The Salvation Army said it was beginning its annual Red Shield Appeal today facing an historically high demand for its social services and a significant cut in resources where they were most needed.

Salvation Army Dunedin community ministries director Lieutenant Andrew Moffatt said many Dunedin people who were unemployed or on low incomes continued to be badly affected by the economic recession.

About 70% of the Army's Dunedin clients were single men, some of them living in boarding houses, and some with little money and ''nothing to fall back on''.

Officials said demand for Salvation Army food parcels in Dunedin had risen 31.5%, from 488 in the first three months of last year to 642 in the comparable period this year.

The Government's temporary community response fund (CRF), aimed at helping social service NGOs cope with the demand bought on by the recession, ends in July.

This money helped provide an extra 20.5 budget advisers at Salvation Army centres.

It had allowed the Army to increase its provision of budgeting services by 230% from the start of the recession in 2008 to the first quarter of this year. Salvation Army social services secretary Major Pam Waugh, of Wellington, said the reduction in staff inevitably meant a cut in services, but the Army's budget advice service in Dunedin would not be directly affected.
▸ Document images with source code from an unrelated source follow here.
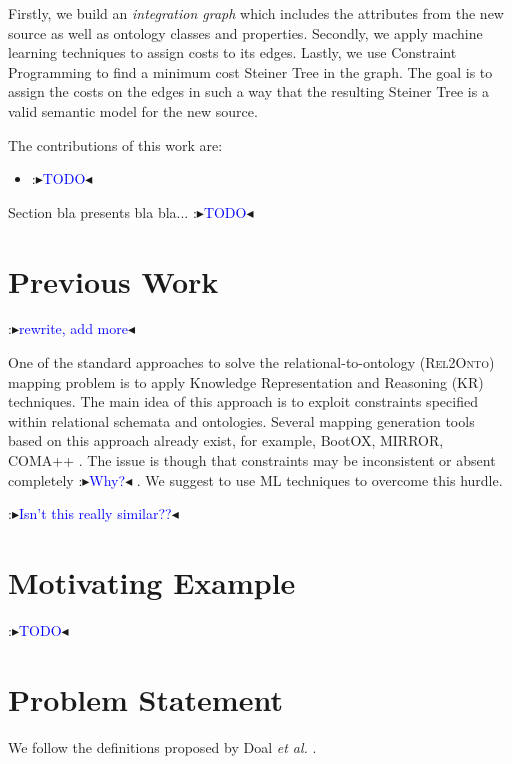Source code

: \documentclass[letterpaper]{article} %
\newcommand{\authornote}[3]{
  {\fbox{\sc 
  #1}:$\blacktriangleright$\textcolor{#2}{\small{#3}}$\blacktriangleleft$}%
}
\newcommand{\ddg}[1]{\authornote{DDG}{blue}{#1}}
\newcommand{\relonto}{\textsc{Rel2Onto}}
\newcommand{\etal}{\textit{et al.}}
\begin{document}
Firstly, we build an \emph{integration graph} which includes the 
attributes from the new source as well as ontology classes and properties. 
Secondly, we apply machine learning techniques to 
assign costs to its edges. 
Lastly, we use Constraint Programming to 
find a minimum cost Steiner Tree in the graph. The goal is to assign the costs 
on the edges in such a way that the resulting Steiner Tree is a valid semantic 
model for the new source. 

The contributions of this work are:
\begin{itemize}
	\item \ddg{TODO}
\end{itemize}

Section bla  presents bla bla... \ddg{TODO}

\section{Previous Work}
\ddg{rewrite, add more}
One of the standard approaches to solve the relational-to-ontology (\relonto{})
mapping problem is to apply Knowledge Representation and Reasoning (KR)
techniques. The main idea of this approach is to exploit constraints specified 
within relational schemata and ontologies. Several mapping generation
tools based on this approach already exist, for example, BootOX, MIRROR,
COMA++ \cite{pinkel2016rodi}. The issue is though that constraints may be 
inconsistent or absent completely \ddg{Why?}. We suggest to use ML techniques 
to overcome this hurdle.

\cite{taheriyan2016learning} \ddg{Isn't this really similar??}

\section{Motivating Example}
\ddg{TODO}

\section{Problem Statement}
We follow the definitions proposed by Doal \etal{} \cite{doan2012principles}.
\end{document}
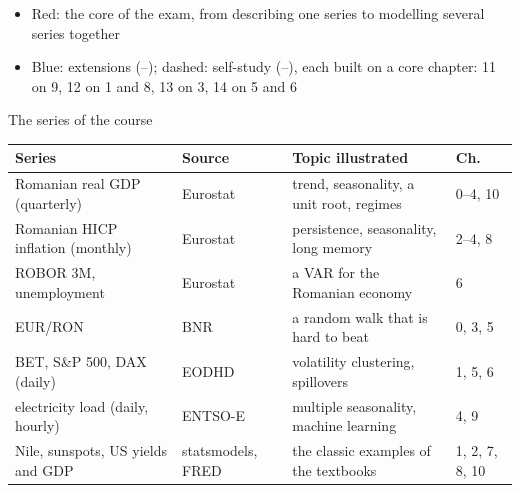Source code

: \begin{frame}
\begin{center}
{}
\end{center}
\vspace{-0.2cm}
\begin{itemize}
    \item Red: the core of the exam, from describing one series to modelling several series together
    \item Blue: extensions (--); dashed: self-study (--), each built on a core chapter: 11 on 9, 12 on 1 and 8, 13 on 3, 14 on 5 and 6
\end{itemize}
\end{frame}

\begin{frame}{The series of the course}
\itemsize{\small}
\begin{center}
\footnotesize
\begin{tabular}{>{\raggedright\arraybackslash}p{3.6cm}>{\raggedright\arraybackslash}p{2.6cm}>{\raggedright\arraybackslash}p{4.2cm}l}
\toprule
\textbf{Series} & \textbf{Source} & \textbf{Topic illustrated} & \textbf{Ch.} \\
\midrule
Romanian real GDP (quarterly) & Eurostat & trend, seasonality, a unit root, regimes & 0--4, 10 \\
Romanian HICP inflation (monthly) & Eurostat & persistence, seasonality, long memory & 2--4, 8 \\
ROBOR 3M, unemployment & Eurostat & a VAR for the Romanian economy & 6 \\
EUR/RON & BNR & a random walk that is hard to beat & 0, 3, 5 \\
BET, S\&P 500, DAX (daily) & EODHD & volatility clustering, spillovers & 1, 5, 6 \\
electricity load (daily, hourly) & ENTSO-E & multiple seasonality, machine learning & 4, 9 \\
Nile, sunspots, US yields and GDP & statsmodels, FRED & the classic examples of the textbooks & 1, 2, 7, 8, 10 \\
\bottomrule
\end{tabular}
\end{center}
\end{frame}


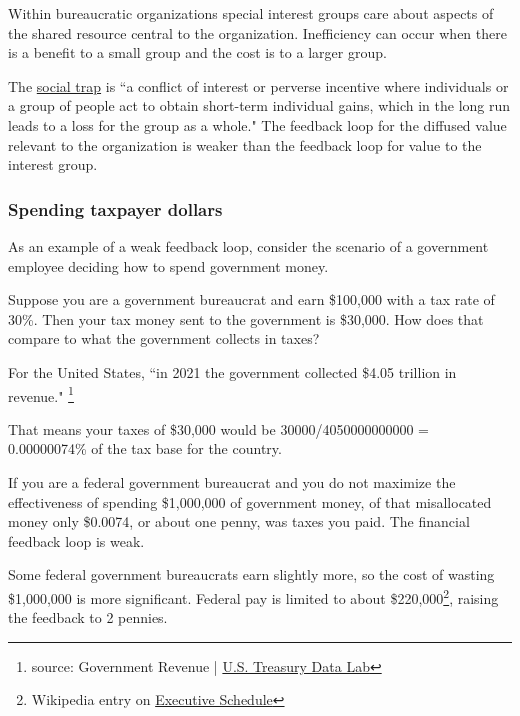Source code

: Within bureaucratic organizations special interest groups care about aspects of the shared resource central to the organization. 
Inefficiency can occur when there is a benefit to a small group and the cost is to a larger group.

The \href{https://en.wikipedia.org/wiki/Social_trap}{social trap}
is ``a conflict of interest or perverse incentive where individuals or a group of people act to obtain short-term individual gains, which in the long run leads to a loss for the group as a whole."
The feedback loop for the diffused value relevant to the organization is weaker than the feedback loop for value to the interest group. 

\subsubsection*{Spending taxpayer dollars}

As an example of a weak feedback loop, consider the scenario of a government employee deciding how to spend government money.

\begin{mdframed}
Suppose you are a government bureaucrat and earn \$100,000 with a tax rate of 30\%. Then your tax money sent to the government is \$30,000.
How does that compare to what the government collects in taxes?

For the United States, ``in 2021 the government collected \$4.05 trillion in revenue."
\footnote{source: Government Revenue | \href{https://datalab.usaspending.gov/americas-finance-guide/revenue/}{U.S. Treasury Data Lab}}

That means your taxes of \$30,000 would be
30000/4050000000000 = 0.00000074\% of the tax base for the country.

If you are a federal government bureaucrat and you do not maximize the effectiveness of spending \$1,000,000 of government money, of that misallocated money only \$0.0074, or about one penny, was taxes you paid. The financial feedback loop is weak.

Some federal government bureaucrats earn slightly more, so the cost of wasting \$1,000,000 is more significant.
Federal pay is limited to about \$220,000\footnote{Wikipedia entry on \href{https://en.wikipedia.org/wiki/Executive\_Schedule}{Executive Schedule}
}, raising the feedback to 2 pennies.
\end{mdframed}

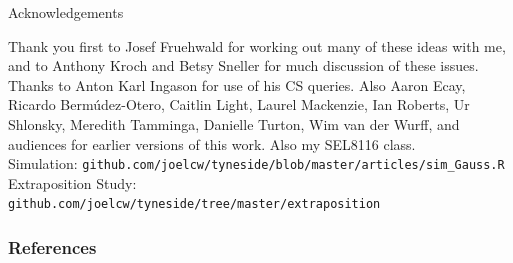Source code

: \documentclass[hyperref={pdfpagelabels=false}]{beamer}
\begin{document}
\begin{frame}{Acknowledgements}
\begin{center}
Thank you first to Josef Fruehwald for working out many of these ideas with me, and to Anthony Kroch and Betsy Sneller for much discussion of these issues. Thanks to Anton Karl Ingason for use of his CS queries. Also Aaron Ecay, Ricardo Bermúdez-Otero, Caitlin Light, Laurel Mackenzie, Ian Roberts, Ur Shlonsky, Meredith Tamminga, Danielle Turton, Wim van der Wurff, and audiences for earlier versions of this work. Also my SEL8116 class.
\vspace{5mm}\\
Simulation: \texttt{github.com/joelcw/tyneside/blob/master/articles/sim\_Gauss.R}
\vspace{1mm}\\
Extraposition Study: \texttt{github.com/joelcw/tyneside/tree/master/extraposition}
\end{center}
\end{frame}


\begin{frame}[allowframebreaks]
\frametitle{References}
\newcommand*{\newblock}{natbib}


\end{frame}
\end{document}
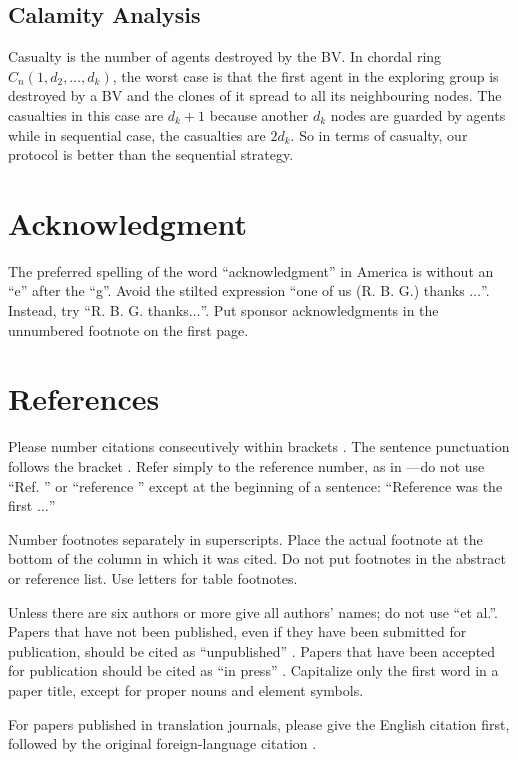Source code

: \subsection{Calamity Analysis}
Casualty is the number of agents destroyed by the BV. In chordal ring $C_n(1, d_2,\dots, d_k)$, the worst case is that the first agent in the exploring group is destroyed by a BV and the clones of it spread to all its neighbouring nodes. The casualties in this case are $d_k+1$ because another $d_k$ nodes are guarded by agents while in sequential case, the casualties are $2d_k$. So in terms of casualty, our protocol is better than the sequential strategy.

\section*{Acknowledgment}

The preferred spelling of the word ``acknowledgment'' in America is without 
an ``e'' after the ``g''. Avoid the stilted expression ``one of us (R. B. 
G.) thanks $\ldots$''. Instead, try ``R. B. G. thanks$\ldots$''. Put sponsor 
acknowledgments in the unnumbered footnote on the first page.

\section*{References}

Please number citations consecutively within brackets \cite{b1}. The 
sentence punctuation follows the bracket \cite{b2}. Refer simply to the reference 
number, as in \cite{b3}---do not use ``Ref. \cite{b3}'' or ``reference \cite{b3}'' except at 
the beginning of a sentence: ``Reference \cite{b3} was the first $\ldots$''

Number footnotes separately in superscripts. Place the actual footnote at 
the bottom of the column in which it was cited. Do not put footnotes in the 
abstract or reference list. Use letters for table footnotes.

Unless there are six authors or more give all authors' names; do not use 
``et al.''. Papers that have not been published, even if they have been 
submitted for publication, should be cited as ``unpublished'' \cite{b4}. Papers 
that have been accepted for publication should be cited as ``in press'' \cite{b5}. 
Capitalize only the first word in a paper title, except for proper nouns and 
element symbols.

For papers published in translation journals, please give the English 
citation first, followed by the original foreign-language citation \cite{b6}.

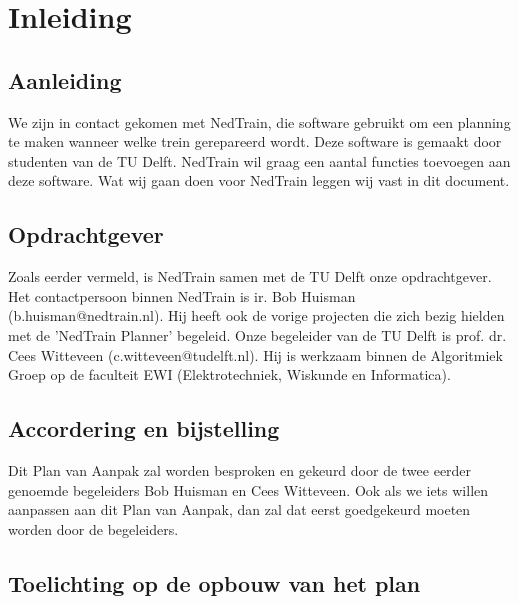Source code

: \section{Inleiding}
\subsection{Aanleiding}
We zijn in contact gekomen met NedTrain, die software gebruikt om een planning te maken wanneer welke trein gerepareerd wordt. Deze software is gemaakt door studenten van de TU Delft. NedTrain wil graag een aantal functies toevoegen aan deze software. Wat wij gaan doen voor NedTrain leggen wij vast in dit document. 

\subsection{Opdrachtgever}
Zoals eerder vermeld, is NedTrain samen met de TU Delft onze opdrachtgever. Het contactpersoon binnen NedTrain is ir. Bob Huisman (b.huisman@nedtrain.nl). Hij heeft ook de vorige projecten die zich bezig hielden met de 'NedTrain Planner' begeleid. Onze begeleider van de TU Delft is prof. dr. Cees Witteveen (c.witteveen@tudelft.nl). Hij is werkzaam binnen de Algoritmiek Groep op de faculteit EWI (Elektrotechniek, Wiskunde en Informatica). 

\subsection{Accordering en bijstelling}
Dit Plan van Aanpak zal worden besproken en gekeurd door de twee eerder genoemde begeleiders Bob Huisman en Cees Witteveen. Ook als we iets willen aanpassen aan dit Plan van Aanpak, dan zal dat eerst goedgekeurd moeten worden door de begeleiders.

\subsection{Toelichting op de opbouw van het plan}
Major Campbell Roberts, the Wellington-based director of the Salvation Army's social policy and parliamentary unit, was yesterday visiting Dunedin, where he previously lived and worked.

He hoped the decision to end the CRF support would be reconsidered, given the continuing demand for social services, and it was ''most probably not a sensible strategy'' to end the funding.

Dunedin Anglican Family Care Centre director Nicola Taylor said there was a continuing high demand for food parcels, and many more people with jobs were now seeking that help.

Dunedin faced a big problem with high youth unemployment, some children were affected by poverty and some Dunedin clients could no longer see their GP ''because they had not paid their bill''.

The centre had been fortunate to receive three successive grants of $50,000 per year from the CRF.

Its work would be adversely affected by the loss of that income, she said.